→ WHAT IS BEING ASKED
Write the data out again, exactly as given.

→ THE RECORDS
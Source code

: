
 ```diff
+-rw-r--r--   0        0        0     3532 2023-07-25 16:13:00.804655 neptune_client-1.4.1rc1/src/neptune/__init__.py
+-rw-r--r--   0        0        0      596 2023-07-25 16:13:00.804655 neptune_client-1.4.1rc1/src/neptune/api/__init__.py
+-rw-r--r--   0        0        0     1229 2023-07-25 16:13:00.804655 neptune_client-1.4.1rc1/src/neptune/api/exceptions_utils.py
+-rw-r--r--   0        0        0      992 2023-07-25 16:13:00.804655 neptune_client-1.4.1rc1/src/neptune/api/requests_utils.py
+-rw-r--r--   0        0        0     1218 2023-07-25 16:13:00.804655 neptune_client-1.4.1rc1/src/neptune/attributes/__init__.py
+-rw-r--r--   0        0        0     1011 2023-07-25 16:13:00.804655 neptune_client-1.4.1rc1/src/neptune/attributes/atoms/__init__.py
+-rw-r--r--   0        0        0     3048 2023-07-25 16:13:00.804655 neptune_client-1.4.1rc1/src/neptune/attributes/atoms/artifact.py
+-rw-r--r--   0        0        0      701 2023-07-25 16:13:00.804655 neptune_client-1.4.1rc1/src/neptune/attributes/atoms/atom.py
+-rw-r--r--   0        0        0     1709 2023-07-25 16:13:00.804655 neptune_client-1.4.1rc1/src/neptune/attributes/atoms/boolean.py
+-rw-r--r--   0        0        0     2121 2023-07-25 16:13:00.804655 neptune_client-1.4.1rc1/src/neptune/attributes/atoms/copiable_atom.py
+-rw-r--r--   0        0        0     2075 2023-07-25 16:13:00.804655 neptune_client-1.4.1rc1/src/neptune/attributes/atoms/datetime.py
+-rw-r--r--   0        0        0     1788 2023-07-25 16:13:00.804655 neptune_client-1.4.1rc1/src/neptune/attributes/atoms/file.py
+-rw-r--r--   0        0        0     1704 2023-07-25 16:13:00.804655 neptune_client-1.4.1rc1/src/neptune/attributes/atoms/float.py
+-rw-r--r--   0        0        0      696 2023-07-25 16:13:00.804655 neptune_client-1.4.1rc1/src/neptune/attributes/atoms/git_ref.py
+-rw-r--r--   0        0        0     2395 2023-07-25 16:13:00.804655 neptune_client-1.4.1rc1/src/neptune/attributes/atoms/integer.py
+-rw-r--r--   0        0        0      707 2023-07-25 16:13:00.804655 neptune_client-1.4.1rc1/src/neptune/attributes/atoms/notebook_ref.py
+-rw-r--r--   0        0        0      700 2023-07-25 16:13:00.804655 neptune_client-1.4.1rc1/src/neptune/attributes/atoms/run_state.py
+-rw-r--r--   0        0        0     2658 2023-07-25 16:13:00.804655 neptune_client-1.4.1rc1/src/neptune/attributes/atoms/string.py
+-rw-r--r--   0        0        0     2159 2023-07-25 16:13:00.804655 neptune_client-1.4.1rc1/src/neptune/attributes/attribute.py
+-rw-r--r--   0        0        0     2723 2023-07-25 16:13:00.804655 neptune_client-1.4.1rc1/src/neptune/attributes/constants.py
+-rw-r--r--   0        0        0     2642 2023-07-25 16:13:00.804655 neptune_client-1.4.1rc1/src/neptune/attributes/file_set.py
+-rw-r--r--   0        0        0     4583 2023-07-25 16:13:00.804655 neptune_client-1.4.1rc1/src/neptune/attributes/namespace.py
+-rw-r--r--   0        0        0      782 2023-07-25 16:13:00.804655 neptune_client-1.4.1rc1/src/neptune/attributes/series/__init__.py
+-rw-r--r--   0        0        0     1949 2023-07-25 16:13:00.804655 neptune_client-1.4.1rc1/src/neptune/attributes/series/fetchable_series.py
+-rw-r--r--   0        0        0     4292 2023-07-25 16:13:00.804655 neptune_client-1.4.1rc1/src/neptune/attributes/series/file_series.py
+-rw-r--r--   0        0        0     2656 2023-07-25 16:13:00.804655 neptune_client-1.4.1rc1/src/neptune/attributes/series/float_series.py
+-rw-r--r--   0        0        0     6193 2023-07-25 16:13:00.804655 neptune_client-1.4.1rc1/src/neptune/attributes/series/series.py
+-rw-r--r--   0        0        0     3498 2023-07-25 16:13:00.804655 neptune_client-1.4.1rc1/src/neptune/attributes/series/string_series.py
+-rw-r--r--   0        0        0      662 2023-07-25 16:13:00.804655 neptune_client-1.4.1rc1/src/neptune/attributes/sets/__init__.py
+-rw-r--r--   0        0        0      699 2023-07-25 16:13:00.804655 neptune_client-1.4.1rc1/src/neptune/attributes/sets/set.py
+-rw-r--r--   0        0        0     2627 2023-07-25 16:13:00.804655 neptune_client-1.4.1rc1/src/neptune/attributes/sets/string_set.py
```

→ RESULT
Source code

:
 ```diff
+-rw-r--r--   0        0        0     3532 2023-07-25 16:13:00.804655 neptune_client-1.4.1rc1/src/neptune/__init__.py
+-rw-r--r--   0        0        0      596 2023-07-25 16:13:00.804655 neptune_client-1.4.1rc1/src/neptune/api/__init__.py
+-rw-r--r--   0        0        0     1229 2023-07-25 16:13:00.804655 neptune_client-1.4.1rc1/src/neptune/api/exceptions_utils.py
+-rw-r--r--   0        0        0      992 2023-07-25 16:13:00.804655 neptune_client-1.4.1rc1/src/neptune/api/requests_utils.py
+-rw-r--r--   0        0        0     1218 2023-07-25 16:13:00.804655 neptune_client-1.4.1rc1/src/neptune/attributes/__init__.py
+-rw-r--r--   0        0        0     1011 2023-07-25 16:13:00.804655 neptune_client-1.4.1rc1/src/neptune/attributes/atoms/__init__.py
+-rw-r--r--   0        0        0     3048 2023-07-25 16:13:00.804655 neptune_client-1.4.1rc1/src/neptune/attributes/atoms/artifact.py
+-rw-r--r--   0        0        0      701 2023-07-25 16:13:00.804655 neptune_client-1.4.1rc1/src/neptune/attributes/atoms/atom.py
+-rw-r--r--   0        0        0     1709 2023-07-25 16:13:00.804655 neptune_client-1.4.1rc1/src/neptune/attributes/atoms/boolean.py
+-rw-r--r--   0        0        0     2121 2023-07-25 16:13:00.804655 neptune_client-1.4.1rc1/src/neptune/attributes/atoms/copiable_atom.py
+-rw-r--r--   0        0        0     2075 2023-07-25 16:13:00.804655 neptune_client-1.4.1rc1/src/neptune/attributes/atoms/datetime.py
+-rw-r--r--   0        0        0     1788 2023-07-25 16:13:00.804655 neptune_client-1.4.1rc1/src/neptune/attributes/atoms/file.py
+-rw-r--r--   0        0        0     1704 2023-07-25 16:13:00.804655 neptune_client-1.4.1rc1/src/neptune/attributes/atoms/float.py
+-rw-r--r--   0        0        0      696 2023-07-25 16:13:00.804655 neptune_client-1.4.1rc1/src/neptune/attributes/atoms/git_ref.py
+-rw-r--r--   0        0        0     2395 2023-07-25 16:13:00.804655 neptune_client-1.4.1rc1/src/neptune/attributes/atoms/integer.py
+-rw-r--r--   0        0        0      707 2023-07-25 16:13:00.804655 neptune_client-1.4.1rc1/src/neptune/attributes/atoms/notebook_ref.py
+-rw-r--r--   0        0        0      700 2023-07-25 16:13:00.804655 neptune_client-1.4.1rc1/src/neptune/attributes/atoms/run_state.py
+-rw-r--r--   0        0        0     2658 2023-07-25 16:13:00.804655 neptune_client-1.4.1rc1/src/neptune/attributes/atoms/string.py
+-rw-r--r--   0        0        0     2159 2023-07-25 16:13:00.804655 neptune_client-1.4.1rc1/src/neptune/attributes/attribute.py
+-rw-r--r--   0        0        0     2723 2023-07-25 16:13:00.804655 neptune_client-1.4.1rc1/src/neptune/attributes/constants.py
+-rw-r--r--   0        0        0     2642 2023-07-25 16:13:00.804655 neptune_client-1.4.1rc1/src/neptune/attributes/file_set.py
+-rw-r--r--   0        0        0     4583 2023-07-25 16:13:00.804655 neptune_client-1.4.1rc1/src/neptune/attributes/namespace.py
+-rw-r--r--   0        0        0      782 2023-07-25 16:13:00.804655 neptune_client-1.4.1rc1/src/neptune/attributes/series/__init__.py
+-rw-r--r--   0        0        0     1949 2023-07-25 16:13:00.804655 neptune_client-1.4.1rc1/src/neptune/attributes/series/fetchable_series.py
+-rw-r--r--   0        0        0     4292 2023-07-25 16:13:00.804655 neptune_client-1.4.1rc1/src/neptune/attributes/series/file_series.py
+-rw-r--r--   0        0        0     2656 2023-07-25 16:13:00.804655 neptune_client-1.4.1rc1/src/neptune/attributes/series/float_series.py
+-rw-r--r--   0        0        0     6193 2023-07-25 16:13:00.804655 neptune_client-1.4.1rc1/src/neptune/attributes/series/series.py
+-rw-r--r--   0        0        0     3498 2023-07-25 16:13:00.804655 neptune_client-1.4.1rc1/src/neptune/attributes/series/string_series.py
+-rw-r--r--   0        0        0      662 2023-07-25 16:13:00.804655 neptune_client-1.4.1rc1/src/neptune/attributes/sets/__init__.py
+-rw-r--r--   0        0        0      699 2023-07-25 16:13:00.804655 neptune_client-1.4.1rc1/src/neptune/attributes/sets/set.py
+-rw-r--r--   0        0        0     2627 2023-07-25 16:13:00.804655 neptune_client-1.4.1rc1/src/neptune/attributes/sets/string_set.py
```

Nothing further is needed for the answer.